» **WORK ITEM**
What you return should be exactly the lines from the one containing "视素早孤贫，为叔父惠休所收恤" down to the final line of the listing, with nothing else.

» **DATASET ENTRIES**
□ □ □ □ □ □ □

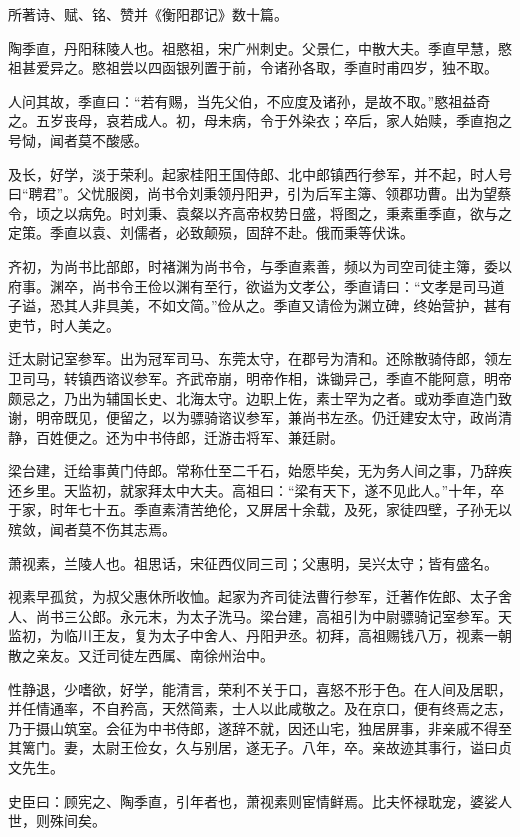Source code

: \documentclass[12pt,UTF8]{ctexbook}
\begin{document}
所著诗、赋、铭、赞并《衡阳郡记》数十篇。

陶季直，丹阳秣陵人也。祖愍祖，宋广州刺史。父景仁，中散大夫。季直早慧，愍祖甚爱异之。愍祖尝以四函银列置于前，令诸孙各取，季直时甫四岁，独不取。

人问其故，季直曰：“若有赐，当先父伯，不应度及诸孙，是故不取。”愍祖益奇之。五岁丧母，哀若成人。初，母未病，令于外染衣；卒后，家人始赎，季直抱之号恸，闻者莫不酸感。

及长，好学，淡于荣利。起家桂阳王国侍郎、北中郎镇西行参军，并不起，时人号曰“聘君”。父忧服阕，尚书令刘秉领丹阳尹，引为后军主簿、领郡功曹。出为望蔡令，顷之以病免。时刘秉、袁粲以齐高帝权势日盛，将图之，秉素重季直，欲与之定策。季直以袁、刘儒者，必致颠殒，固辞不赴。俄而秉等伏诛。

齐初，为尚书比部郎，时褚渊为尚书令，与季直素善，频以为司空司徒主簿，委以府事。渊卒，尚书令王俭以渊有至行，欲谥为文孝公，季直请曰：“文孝是司马道子谥，恐其人非具美，不如文简。”俭从之。季直又请俭为渊立碑，终始营护，甚有吏节，时人美之。

迁太尉记室参军。出为冠军司马、东莞太守，在郡号为清和。还除散骑侍郎，领左卫司马，转镇西谘议参军。齐武帝崩，明帝作相，诛锄异己，季直不能阿意，明帝颇忌之，乃出为辅国长史、北海太守。边职上佐，素士罕为之者。或劝季直造门致谢，明帝既见，便留之，以为骠骑谘议参军，兼尚书左丞。仍迁建安太守，政尚清静，百姓便之。还为中书侍郎，迁游击将军、兼廷尉。

梁台建，迁给事黄门侍郎。常称仕至二千石，始愿毕矣，无为务人间之事，乃辞疾还乡里。天监初，就家拜太中大夫。高祖曰：“梁有天下，遂不见此人。”十年，卒于家，时年七十五。季直素清苦绝伦，又屏居十余载，及死，家徒四壁，子孙无以殡敛，闻者莫不伤其志焉。

萧视素，兰陵人也。祖思话，宋征西仪同三司；父惠明，吴兴太守；皆有盛名。

视素早孤贫，为叔父惠休所收恤。起家为齐司徒法曹行参军，迁著作佐郎、太子舍人、尚书三公郎。永元末，为太子洗马。梁台建，高祖引为中尉骠骑记室参军。天监初，为临川王友，复为太子中舍人、丹阳尹丞。初拜，高祖赐钱八万，视素一朝散之亲友。又迁司徒左西属、南徐州治中。

性静退，少嗜欲，好学，能清言，荣利不关于口，喜怒不形于色。在人间及居职，并任情通率，不自矜高，天然简素，士人以此咸敬之。及在京口，便有终焉之志，乃于摄山筑室。会征为中书侍郎，遂辞不就，因还山宅，独居屏事，非亲戚不得至其篱门。妻，太尉王俭女，久与别居，遂无子。八年，卒。亲故迹其事行，谥曰贞文先生。

史臣曰：顾宪之、陶季直，引年者也，萧视素则宦情鲜焉。比夫怀禄耽宠，婆娑人世，则殊间矣。
\end{document}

□ □ □ □ □ □ □

» **WRITTEN SOLUTION**
视素早孤贫，为叔父惠休所收恤。起家为齐司徒法曹行参军，迁著作佐郎、太子舍人、尚书三公郎。永元末，为太子洗马。梁台建，高祖引为中尉骠骑记室参军。天监初，为临川王友，复为太子中舍人、丹阳尹丞。初拜，高祖赐钱八万，视素一朝散之亲友。又迁司徒左西属、南徐州治中。

性静退，少嗜欲，好学，能清言，荣利不关于口，喜怒不形于色。在人间及居职，并任情通率，不自矜高，天然简素，士人以此咸敬之。及在京口，便有终焉之志，乃于摄山筑室。会征为中书侍郎，遂辞不就，因还山宅，独居屏事，非亲戚不得至其篱门。妻，太尉王俭女，久与别居，遂无子。八年，卒。亲故迹其事行，谥曰贞文先生。

史臣曰：顾宪之、陶季直，引年者也，萧视素则宦情鲜焉。比夫怀禄耽宠，婆娑人世，则殊间矣。
\end{document}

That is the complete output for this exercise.